September 21, 2018 / 1:57 PM / 3 months ago

Canadian dollar holds near three-month high as inflation data boosts rate-hike bets

TORONTO (Reuters) - The Canadian dollar was little changed against the greenback on Friday, holding near its highest in more than three months as data showing a pickup in underlying inflation boosted bets for a Bank of Canada interest rate hike next month.

FILE PHOTO: A Canadian dollar coin, commonly known as the "Loonie", is pictured in this illustration picture taken in Toronto, Ontario, Canada, January 23, 2015. REUTERS/Mark Blinch/File Photo

Canada’s annual inflation rate dipped to 2.8 percent in August from 3.0 percent in July, the seventh consecutive month it has exceeded the Bank of Canada’s 2.0 percent target, Statistics Canada data indicated.

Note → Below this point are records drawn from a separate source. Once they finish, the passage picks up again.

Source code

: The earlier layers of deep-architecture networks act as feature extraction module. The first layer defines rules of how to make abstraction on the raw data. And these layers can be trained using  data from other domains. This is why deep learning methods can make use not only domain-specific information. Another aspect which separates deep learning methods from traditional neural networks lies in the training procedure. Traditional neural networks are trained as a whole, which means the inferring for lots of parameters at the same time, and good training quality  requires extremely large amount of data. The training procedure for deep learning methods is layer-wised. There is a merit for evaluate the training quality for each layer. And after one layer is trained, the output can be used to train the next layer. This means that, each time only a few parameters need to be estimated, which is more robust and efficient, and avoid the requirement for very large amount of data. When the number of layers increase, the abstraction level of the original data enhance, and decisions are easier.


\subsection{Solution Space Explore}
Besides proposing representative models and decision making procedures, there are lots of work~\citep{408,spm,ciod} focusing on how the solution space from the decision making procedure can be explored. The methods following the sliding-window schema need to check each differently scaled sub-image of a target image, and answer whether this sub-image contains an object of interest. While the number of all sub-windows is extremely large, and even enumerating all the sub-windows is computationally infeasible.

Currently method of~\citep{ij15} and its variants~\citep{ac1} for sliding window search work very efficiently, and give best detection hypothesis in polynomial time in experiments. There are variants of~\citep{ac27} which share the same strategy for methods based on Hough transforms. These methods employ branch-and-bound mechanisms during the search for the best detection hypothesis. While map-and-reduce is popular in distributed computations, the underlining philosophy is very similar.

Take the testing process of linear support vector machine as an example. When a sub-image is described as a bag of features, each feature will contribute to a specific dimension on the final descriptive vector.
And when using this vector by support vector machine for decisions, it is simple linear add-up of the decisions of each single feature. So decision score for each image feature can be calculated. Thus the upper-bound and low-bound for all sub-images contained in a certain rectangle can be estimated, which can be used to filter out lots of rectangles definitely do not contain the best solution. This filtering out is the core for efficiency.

All of the central bank’s core inflation measures were 2.0 percent or higher, for the first time since February 2012.

Separate data showed that Canadian retail trade rose 0.3 percent in July from June.

The Bank of Canada has raised interest rates four times since July 2017. Chances of another hike in October rose to nearly 90 percent from 85 percent before the data, the overnight index swaps market indicated. BOCWATCH

At 9:14 a.m. EDT (1314 GMT), the Canadian dollar CAD=D4 was trading nearly unchanged at 1.2909 to the greenback, or 77.47 U.S. cents.

The currency, which touched its strongest in more than three months on Thursday at 1.2885, traded in a range of 1.2886 to 1.2927.

For the week, the loonie is on track to rise 1 percent. It has been boosted by optimism that a deal would be reached to renew the North American Free Trade Agreement.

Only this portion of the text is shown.